May 5th, 2015 / By Deborah J. Merritt
New York’s highest court announced today that it will begin administering the Uniform Bar Exam (UBE) in July 2016. In addition to passing the two-day UBE, applicants will have to complete an online course about NY law and pass an online exam based on that content.
New York’s move almost certainly will prompt other states to follow suit. Within a few years, we are likely to have a national bar exam. What will this mean for new lawyers? I offer some initial thoughts below.
Positives
1. The Uniform Bar Exam increases mobility for new lawyers. Passing the UBE in one state does not guarantee admission in a different state, because states can select different passing scores. States may also require applicants to complete a state-specific exam. The UBE, however, greatly eases interstate migration for newly admitted lawyers. This is particularly important in a tight job market.

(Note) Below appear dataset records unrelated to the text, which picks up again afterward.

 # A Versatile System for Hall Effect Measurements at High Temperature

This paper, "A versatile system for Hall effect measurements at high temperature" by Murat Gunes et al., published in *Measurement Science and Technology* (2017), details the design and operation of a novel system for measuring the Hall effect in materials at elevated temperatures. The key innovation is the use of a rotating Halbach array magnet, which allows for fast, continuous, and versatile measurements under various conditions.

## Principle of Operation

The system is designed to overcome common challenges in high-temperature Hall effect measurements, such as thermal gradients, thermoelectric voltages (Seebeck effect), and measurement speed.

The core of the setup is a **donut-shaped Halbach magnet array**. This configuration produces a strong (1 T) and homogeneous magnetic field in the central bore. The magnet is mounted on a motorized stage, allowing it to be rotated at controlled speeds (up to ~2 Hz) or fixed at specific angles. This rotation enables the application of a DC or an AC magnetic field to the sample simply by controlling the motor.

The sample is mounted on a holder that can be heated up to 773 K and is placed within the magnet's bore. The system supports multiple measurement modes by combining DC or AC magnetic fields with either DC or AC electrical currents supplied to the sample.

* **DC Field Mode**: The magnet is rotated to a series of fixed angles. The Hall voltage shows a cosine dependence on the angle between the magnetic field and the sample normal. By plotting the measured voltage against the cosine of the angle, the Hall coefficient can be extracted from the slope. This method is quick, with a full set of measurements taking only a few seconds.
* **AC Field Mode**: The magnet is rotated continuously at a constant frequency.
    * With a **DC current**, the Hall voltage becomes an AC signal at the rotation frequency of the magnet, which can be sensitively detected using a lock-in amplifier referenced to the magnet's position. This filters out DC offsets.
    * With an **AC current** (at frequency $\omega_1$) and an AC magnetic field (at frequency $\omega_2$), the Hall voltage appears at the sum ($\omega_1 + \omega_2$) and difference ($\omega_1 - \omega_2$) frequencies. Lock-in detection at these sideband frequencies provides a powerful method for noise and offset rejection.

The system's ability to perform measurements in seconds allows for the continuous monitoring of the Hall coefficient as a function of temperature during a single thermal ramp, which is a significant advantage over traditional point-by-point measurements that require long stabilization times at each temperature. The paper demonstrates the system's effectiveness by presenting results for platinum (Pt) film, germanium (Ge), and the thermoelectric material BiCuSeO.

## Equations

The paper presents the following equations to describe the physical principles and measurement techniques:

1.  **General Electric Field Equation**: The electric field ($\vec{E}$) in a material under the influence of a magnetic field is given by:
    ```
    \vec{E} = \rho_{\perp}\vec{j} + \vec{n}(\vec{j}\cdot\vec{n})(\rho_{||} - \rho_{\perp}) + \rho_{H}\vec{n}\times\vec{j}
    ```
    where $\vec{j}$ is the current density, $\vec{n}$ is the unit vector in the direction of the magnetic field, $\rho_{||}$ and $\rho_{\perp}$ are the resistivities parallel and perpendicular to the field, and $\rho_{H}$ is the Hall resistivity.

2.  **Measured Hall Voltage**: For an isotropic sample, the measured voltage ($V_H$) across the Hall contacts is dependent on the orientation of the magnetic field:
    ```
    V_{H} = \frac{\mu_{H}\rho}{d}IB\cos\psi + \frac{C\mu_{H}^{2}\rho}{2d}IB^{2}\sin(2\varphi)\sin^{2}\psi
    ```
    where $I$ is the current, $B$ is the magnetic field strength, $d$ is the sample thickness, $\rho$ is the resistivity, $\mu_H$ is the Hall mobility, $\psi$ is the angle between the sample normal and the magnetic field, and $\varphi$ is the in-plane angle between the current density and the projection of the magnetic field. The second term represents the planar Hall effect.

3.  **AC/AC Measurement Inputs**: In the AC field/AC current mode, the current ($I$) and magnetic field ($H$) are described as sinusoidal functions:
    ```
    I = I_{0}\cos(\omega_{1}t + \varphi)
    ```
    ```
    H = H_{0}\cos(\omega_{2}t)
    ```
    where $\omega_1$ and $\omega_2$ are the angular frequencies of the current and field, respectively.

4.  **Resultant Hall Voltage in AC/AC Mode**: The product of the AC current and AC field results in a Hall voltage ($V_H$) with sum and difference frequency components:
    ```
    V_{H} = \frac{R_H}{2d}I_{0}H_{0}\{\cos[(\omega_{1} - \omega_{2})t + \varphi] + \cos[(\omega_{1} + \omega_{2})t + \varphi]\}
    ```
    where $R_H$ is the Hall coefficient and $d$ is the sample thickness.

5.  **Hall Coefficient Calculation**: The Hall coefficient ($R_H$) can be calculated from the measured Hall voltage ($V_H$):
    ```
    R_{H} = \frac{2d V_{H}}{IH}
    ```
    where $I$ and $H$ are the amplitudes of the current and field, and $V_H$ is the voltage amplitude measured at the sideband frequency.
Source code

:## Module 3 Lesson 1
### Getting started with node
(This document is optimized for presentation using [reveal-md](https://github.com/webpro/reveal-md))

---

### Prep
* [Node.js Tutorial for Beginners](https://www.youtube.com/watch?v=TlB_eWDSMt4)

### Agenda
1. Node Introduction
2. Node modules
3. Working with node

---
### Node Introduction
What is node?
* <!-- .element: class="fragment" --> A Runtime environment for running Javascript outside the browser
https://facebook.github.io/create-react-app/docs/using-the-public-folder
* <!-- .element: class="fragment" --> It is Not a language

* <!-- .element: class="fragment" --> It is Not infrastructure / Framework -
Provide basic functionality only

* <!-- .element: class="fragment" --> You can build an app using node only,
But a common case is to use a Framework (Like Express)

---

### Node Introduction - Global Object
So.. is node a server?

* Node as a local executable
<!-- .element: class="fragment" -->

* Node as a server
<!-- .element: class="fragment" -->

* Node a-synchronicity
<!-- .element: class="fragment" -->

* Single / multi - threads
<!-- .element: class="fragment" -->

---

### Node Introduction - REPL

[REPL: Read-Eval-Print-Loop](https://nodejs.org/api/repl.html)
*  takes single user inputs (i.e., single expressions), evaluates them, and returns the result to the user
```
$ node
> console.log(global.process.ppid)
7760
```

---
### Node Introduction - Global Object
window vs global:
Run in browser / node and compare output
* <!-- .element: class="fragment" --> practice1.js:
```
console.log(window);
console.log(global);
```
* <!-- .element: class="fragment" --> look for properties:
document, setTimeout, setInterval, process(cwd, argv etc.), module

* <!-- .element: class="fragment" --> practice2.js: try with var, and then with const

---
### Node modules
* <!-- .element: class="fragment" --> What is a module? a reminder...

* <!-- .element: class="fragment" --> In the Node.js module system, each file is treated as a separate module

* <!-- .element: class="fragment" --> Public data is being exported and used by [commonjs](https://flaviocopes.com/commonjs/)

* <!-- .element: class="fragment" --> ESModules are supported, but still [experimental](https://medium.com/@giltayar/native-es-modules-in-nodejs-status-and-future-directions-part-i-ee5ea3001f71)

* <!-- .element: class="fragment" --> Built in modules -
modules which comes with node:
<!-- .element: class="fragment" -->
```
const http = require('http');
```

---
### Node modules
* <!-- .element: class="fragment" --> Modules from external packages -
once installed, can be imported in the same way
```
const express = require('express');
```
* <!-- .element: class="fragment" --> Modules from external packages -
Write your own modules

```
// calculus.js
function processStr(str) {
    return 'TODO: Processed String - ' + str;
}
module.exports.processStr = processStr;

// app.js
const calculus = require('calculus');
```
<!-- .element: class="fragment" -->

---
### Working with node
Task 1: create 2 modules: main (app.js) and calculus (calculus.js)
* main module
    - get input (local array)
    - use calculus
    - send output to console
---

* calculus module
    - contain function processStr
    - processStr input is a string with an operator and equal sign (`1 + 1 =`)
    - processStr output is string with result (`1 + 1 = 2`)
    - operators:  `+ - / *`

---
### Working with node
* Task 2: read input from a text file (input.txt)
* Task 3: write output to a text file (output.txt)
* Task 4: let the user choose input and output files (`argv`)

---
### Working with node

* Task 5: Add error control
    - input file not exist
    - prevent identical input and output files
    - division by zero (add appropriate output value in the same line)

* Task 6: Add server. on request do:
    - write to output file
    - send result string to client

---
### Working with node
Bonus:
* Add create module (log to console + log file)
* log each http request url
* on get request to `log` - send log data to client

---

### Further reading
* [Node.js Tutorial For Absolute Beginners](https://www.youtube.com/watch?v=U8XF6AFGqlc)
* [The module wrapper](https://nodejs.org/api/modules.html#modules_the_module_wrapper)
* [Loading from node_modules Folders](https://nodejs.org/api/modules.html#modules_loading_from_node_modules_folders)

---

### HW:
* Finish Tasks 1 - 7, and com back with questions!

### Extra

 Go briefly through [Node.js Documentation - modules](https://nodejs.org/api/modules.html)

[Adoption of the UBE doesn’t matter as much for experienced lawyers, because most states allow lawyers to “waive in” to their bar after five years of experience in another jurisdiction.]
2. This increased mobility is especially important to women lawyers. My study of new lawyers admitted to the Ohio bar in 2010 found that women were significantly more likely than men to move out of state within their first five years of practice. Almost one fifth of the women (18.4%) left Ohio after gaining bar admission, while just 14.1% of the men did so.
3. By testing general principles, rather than the law of a particular state, the UBE better fits the material that students cover in law school. Students may have to spend somewhat less time preparing for the bar. Even if a state tests separately on local law, as NY plans to do, that testing will occur at a different time.
4. The National Conference of Bar Examiners (NCBE), which creates all portions of the UBE, is a large organization with the resources to develop and pretest sensible questions. Its essay questions may be more fair than ones developed by state bar examiners.
Negatives
On the other hand, there are several drawbacks to the UBE. As a long-time supporter of a national bar exam, I am more troubled by these issues than I once thought I would be:
1. Although mobile lawyers will benefit from the UBE’s portability, those who remain in-state will have to jump more hurdles than ever to gain bar admission. On top of a two-day bar exam, they will have to complete an online course about NY law and pass a 50-question multiple-choice test on that law. Our school’s director of bar support, who has coached students taking the NY bar, says that the NY multiple-choice test is no picnic.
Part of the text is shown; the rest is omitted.